#### AIM OF THE EXERCISE
Look through the data below and, wherever a line carries the word "Stanley", please copy that line.

#### GIVEN RECORDS
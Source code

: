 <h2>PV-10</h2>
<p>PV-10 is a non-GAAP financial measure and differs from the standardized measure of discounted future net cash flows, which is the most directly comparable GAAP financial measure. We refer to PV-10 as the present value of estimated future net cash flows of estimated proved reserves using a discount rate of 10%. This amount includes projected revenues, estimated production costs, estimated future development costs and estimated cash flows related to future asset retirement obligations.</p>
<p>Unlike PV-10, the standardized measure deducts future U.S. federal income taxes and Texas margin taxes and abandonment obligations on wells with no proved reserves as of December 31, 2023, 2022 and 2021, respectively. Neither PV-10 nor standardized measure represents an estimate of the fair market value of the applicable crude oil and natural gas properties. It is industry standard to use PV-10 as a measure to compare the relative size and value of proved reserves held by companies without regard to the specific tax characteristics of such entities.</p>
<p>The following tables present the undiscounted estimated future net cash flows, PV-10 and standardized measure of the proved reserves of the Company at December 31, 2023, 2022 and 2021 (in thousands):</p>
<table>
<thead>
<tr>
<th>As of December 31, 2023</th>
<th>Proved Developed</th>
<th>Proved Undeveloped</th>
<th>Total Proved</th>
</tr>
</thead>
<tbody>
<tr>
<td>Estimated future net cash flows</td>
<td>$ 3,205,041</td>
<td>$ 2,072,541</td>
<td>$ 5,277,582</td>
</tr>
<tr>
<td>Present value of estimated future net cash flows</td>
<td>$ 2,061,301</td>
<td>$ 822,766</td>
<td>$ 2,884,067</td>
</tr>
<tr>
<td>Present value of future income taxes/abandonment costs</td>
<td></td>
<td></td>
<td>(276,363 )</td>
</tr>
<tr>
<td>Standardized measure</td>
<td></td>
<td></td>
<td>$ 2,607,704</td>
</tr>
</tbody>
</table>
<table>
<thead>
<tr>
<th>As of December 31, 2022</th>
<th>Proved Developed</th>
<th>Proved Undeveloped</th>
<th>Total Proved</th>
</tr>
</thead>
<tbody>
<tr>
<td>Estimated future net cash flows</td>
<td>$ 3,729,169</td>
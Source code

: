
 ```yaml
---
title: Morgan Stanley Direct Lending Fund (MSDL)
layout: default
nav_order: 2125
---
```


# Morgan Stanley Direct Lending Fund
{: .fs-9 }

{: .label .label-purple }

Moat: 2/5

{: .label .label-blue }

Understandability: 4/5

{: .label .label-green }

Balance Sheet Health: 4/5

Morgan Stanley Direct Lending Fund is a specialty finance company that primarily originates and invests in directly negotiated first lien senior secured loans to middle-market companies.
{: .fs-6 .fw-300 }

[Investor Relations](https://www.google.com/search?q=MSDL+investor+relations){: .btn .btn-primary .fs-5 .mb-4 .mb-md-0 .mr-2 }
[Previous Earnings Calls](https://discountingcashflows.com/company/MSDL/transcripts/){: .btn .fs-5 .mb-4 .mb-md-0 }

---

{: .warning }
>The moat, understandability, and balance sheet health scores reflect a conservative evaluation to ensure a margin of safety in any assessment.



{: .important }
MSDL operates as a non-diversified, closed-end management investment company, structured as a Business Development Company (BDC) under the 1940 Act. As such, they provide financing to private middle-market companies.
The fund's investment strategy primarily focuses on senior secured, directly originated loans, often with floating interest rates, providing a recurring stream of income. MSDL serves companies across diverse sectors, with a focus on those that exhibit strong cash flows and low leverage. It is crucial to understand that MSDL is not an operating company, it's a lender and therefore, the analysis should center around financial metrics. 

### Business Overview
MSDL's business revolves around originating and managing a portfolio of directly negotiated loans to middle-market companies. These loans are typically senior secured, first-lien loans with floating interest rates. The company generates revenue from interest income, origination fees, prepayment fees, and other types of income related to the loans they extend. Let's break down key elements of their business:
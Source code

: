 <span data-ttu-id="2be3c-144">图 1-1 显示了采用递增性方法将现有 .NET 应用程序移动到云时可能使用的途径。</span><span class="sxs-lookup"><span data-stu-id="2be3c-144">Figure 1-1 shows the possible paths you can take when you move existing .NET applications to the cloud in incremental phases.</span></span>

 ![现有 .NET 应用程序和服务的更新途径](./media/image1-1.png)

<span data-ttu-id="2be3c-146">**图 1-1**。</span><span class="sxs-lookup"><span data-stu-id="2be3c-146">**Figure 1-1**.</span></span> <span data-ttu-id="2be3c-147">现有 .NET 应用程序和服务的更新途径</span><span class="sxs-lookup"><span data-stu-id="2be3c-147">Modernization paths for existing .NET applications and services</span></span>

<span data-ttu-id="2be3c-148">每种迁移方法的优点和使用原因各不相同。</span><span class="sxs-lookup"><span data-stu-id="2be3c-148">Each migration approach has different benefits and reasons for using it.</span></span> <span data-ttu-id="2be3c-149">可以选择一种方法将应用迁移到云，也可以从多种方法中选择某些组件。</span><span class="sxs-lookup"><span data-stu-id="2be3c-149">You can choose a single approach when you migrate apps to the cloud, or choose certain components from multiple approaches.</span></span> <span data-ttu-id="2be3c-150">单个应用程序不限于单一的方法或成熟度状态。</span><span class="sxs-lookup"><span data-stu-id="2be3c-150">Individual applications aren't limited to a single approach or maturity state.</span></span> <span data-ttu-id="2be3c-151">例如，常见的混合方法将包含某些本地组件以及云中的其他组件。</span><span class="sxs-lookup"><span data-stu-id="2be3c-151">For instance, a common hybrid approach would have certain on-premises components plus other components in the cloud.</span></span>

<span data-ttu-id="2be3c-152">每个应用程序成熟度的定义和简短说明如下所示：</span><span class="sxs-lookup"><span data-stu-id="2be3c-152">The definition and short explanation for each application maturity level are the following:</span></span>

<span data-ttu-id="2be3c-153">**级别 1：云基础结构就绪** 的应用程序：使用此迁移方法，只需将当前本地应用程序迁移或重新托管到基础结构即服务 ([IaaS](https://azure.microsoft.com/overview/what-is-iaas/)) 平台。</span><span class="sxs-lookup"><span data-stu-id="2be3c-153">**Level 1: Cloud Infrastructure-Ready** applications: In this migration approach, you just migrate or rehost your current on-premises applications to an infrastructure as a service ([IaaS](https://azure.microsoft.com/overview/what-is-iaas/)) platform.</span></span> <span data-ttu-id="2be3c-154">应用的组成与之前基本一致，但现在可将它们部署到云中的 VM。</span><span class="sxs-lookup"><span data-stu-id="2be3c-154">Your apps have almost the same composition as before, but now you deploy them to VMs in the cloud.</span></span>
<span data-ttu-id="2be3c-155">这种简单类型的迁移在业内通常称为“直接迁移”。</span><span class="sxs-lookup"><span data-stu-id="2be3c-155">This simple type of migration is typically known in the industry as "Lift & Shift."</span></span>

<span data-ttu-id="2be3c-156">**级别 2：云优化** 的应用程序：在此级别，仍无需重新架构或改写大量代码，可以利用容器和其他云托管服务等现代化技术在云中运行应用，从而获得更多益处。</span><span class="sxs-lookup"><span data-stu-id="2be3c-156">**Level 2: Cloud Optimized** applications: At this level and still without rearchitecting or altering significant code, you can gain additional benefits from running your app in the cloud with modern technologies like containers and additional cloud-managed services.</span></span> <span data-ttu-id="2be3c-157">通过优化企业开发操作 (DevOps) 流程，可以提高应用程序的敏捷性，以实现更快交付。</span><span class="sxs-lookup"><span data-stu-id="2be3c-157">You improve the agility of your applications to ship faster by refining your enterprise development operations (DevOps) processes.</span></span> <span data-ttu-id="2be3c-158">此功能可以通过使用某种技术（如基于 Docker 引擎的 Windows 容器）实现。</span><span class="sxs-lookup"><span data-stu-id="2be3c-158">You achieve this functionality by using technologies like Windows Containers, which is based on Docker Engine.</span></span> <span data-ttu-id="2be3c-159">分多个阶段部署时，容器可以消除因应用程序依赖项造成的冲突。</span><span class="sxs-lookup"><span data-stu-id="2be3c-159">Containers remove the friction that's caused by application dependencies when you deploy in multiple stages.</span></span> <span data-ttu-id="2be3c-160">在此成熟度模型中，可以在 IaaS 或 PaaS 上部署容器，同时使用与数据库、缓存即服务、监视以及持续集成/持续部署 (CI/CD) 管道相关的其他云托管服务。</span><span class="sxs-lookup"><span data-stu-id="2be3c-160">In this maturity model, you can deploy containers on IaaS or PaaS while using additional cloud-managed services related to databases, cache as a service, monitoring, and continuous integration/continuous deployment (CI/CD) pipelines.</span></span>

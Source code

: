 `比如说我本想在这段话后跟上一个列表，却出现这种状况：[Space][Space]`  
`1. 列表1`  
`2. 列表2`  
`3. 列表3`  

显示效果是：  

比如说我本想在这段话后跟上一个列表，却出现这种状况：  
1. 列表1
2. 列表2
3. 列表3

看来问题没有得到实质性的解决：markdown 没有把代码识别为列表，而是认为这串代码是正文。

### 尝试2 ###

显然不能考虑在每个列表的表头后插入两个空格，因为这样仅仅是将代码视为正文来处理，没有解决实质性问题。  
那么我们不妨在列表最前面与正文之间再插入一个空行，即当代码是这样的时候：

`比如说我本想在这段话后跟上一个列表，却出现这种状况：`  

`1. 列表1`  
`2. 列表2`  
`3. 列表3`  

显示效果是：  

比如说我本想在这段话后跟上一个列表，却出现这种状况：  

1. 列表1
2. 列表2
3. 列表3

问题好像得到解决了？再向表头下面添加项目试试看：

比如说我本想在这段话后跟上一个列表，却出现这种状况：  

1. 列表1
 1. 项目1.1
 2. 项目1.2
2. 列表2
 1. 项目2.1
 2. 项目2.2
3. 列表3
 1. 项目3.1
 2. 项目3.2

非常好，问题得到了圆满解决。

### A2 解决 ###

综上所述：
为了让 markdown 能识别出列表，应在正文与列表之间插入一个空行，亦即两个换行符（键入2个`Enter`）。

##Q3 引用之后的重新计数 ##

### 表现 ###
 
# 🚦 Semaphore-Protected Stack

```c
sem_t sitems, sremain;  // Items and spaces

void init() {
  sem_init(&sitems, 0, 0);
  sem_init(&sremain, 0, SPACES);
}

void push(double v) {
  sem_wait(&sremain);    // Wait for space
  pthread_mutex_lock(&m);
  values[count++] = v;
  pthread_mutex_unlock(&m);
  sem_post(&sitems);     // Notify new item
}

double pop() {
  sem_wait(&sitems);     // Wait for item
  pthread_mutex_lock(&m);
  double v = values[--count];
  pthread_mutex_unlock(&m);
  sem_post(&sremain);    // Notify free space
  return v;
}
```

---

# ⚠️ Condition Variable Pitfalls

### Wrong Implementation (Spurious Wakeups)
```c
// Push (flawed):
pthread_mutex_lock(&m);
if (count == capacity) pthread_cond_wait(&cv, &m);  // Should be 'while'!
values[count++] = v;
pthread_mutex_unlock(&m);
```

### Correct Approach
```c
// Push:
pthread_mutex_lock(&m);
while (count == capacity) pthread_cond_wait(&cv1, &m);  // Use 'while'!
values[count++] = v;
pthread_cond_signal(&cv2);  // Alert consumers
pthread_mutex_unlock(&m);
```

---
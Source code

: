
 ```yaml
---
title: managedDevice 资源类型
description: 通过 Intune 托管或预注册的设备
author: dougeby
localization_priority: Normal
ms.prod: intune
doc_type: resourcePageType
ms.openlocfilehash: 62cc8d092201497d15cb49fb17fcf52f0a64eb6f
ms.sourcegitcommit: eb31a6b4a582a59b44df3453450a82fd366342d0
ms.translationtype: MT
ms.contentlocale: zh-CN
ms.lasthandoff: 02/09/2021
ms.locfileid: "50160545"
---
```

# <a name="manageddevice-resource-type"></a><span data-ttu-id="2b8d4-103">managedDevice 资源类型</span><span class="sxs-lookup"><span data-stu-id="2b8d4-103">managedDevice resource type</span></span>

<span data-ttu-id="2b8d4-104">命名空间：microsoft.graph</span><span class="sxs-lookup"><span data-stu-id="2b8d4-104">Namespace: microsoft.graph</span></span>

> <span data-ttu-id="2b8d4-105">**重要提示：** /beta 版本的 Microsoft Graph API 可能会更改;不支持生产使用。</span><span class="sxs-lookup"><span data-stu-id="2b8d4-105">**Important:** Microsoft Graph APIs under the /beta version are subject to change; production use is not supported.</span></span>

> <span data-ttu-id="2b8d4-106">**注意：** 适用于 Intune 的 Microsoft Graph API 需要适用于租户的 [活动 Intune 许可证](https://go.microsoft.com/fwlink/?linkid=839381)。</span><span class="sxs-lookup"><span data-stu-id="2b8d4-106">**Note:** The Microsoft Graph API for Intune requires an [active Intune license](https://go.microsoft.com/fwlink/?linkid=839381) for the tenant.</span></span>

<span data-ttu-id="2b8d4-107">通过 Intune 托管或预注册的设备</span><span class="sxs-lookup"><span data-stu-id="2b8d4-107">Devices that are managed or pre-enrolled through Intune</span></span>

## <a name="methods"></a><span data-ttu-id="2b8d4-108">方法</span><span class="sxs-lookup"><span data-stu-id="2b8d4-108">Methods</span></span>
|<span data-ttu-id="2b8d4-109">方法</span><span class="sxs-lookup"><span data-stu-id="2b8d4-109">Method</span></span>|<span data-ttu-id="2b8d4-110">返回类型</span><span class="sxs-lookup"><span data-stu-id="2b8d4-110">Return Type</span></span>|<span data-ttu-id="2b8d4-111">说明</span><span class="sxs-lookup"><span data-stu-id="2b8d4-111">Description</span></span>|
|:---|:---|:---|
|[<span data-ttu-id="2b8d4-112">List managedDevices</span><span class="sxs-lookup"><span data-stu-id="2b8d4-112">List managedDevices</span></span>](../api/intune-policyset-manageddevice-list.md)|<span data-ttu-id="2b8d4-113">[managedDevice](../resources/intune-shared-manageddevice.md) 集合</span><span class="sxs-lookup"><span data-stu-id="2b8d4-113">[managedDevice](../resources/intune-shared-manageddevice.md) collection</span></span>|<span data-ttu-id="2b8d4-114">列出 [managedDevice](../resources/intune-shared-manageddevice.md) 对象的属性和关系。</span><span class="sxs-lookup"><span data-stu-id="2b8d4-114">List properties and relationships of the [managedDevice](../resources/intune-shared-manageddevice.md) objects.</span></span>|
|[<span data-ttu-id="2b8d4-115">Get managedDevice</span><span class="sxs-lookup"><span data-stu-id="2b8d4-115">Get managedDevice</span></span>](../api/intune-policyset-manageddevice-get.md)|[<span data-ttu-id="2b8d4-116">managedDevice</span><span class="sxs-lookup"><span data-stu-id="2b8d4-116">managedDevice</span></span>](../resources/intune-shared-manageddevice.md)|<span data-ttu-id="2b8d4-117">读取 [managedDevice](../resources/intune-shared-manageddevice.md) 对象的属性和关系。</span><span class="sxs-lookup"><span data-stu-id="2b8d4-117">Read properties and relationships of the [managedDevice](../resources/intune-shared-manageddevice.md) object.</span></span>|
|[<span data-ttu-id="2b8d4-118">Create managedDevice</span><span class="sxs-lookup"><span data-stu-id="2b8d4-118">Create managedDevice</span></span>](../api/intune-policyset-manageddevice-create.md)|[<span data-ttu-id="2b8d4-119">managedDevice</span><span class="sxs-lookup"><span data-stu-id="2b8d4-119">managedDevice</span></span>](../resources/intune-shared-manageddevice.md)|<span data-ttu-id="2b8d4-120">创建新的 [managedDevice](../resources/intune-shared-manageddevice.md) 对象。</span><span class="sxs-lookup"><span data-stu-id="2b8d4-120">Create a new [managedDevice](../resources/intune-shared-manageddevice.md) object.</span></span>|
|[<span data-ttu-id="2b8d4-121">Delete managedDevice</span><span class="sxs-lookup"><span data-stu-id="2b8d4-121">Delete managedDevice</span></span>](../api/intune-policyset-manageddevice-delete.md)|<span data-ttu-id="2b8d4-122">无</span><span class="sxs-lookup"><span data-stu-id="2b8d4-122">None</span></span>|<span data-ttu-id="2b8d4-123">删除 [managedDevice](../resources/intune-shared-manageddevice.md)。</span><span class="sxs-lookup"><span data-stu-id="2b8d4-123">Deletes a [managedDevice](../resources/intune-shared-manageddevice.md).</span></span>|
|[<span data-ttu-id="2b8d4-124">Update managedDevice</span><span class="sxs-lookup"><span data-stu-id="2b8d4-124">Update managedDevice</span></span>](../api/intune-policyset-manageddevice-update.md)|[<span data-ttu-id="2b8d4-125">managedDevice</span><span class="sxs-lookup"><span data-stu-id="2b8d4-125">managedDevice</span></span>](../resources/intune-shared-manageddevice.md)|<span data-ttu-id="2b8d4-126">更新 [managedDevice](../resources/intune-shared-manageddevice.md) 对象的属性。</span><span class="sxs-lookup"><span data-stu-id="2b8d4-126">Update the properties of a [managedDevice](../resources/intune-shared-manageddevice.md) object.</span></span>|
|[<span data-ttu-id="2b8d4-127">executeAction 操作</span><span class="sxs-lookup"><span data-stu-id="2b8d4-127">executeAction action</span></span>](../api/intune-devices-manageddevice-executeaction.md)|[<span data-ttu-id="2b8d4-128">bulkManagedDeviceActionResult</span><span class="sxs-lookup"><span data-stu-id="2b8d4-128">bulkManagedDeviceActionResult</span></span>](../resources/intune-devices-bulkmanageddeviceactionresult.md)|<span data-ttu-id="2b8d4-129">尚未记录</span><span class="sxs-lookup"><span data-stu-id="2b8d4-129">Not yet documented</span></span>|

#### EXERCISE OUTPUT
title: Morgan Stanley Direct Lending Fund (MSDL)
# Morgan Stanley Direct Lending Fund
Morgan Stanley Direct Lending Fund is a specialty finance company that primarily originates and invests in directly negotiated first lien senior secured loans to middle-market companies.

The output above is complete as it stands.